**Source information:**
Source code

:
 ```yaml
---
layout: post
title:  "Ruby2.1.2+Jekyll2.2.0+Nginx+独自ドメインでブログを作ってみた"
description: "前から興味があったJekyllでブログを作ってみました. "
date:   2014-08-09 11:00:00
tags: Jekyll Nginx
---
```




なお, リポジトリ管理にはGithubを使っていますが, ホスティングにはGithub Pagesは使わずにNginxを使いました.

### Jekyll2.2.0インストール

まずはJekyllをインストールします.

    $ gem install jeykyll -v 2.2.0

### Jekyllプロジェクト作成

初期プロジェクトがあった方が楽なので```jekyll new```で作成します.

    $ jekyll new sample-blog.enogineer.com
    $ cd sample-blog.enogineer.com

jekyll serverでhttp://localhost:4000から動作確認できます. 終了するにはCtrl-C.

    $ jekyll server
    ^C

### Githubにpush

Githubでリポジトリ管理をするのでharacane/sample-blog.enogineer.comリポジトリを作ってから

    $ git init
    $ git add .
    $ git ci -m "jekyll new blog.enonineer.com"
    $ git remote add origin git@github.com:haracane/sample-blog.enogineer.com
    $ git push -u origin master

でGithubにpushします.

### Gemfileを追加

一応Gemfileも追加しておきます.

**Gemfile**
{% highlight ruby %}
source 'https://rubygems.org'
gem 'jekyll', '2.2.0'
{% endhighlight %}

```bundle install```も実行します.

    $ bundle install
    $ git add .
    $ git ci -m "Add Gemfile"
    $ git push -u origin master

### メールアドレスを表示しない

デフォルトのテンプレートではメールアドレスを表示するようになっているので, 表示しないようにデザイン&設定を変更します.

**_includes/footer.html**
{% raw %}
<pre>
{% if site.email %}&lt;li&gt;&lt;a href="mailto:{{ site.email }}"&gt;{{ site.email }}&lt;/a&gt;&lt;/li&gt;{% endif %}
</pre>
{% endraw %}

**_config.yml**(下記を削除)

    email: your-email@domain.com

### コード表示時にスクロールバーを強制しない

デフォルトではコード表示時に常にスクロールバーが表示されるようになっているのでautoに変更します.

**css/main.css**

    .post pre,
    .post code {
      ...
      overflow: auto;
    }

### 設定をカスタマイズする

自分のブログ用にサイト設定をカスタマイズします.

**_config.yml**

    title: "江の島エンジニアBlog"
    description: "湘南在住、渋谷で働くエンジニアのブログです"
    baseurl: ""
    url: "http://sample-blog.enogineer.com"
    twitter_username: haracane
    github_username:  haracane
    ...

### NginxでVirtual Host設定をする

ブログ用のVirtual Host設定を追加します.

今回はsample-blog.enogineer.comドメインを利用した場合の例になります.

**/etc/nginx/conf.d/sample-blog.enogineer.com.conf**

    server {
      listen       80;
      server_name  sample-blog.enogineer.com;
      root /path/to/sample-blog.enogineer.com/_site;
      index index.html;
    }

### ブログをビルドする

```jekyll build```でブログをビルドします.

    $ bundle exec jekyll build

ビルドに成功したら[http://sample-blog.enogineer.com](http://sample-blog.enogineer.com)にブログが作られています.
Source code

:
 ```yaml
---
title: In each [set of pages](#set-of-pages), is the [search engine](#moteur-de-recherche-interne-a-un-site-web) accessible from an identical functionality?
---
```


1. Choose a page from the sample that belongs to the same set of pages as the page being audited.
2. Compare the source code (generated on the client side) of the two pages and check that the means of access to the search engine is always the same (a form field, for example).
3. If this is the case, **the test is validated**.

**To do:**
Count every line that holds the word "search" in the entries, and state the result alone.

**Result for this exercise:**
2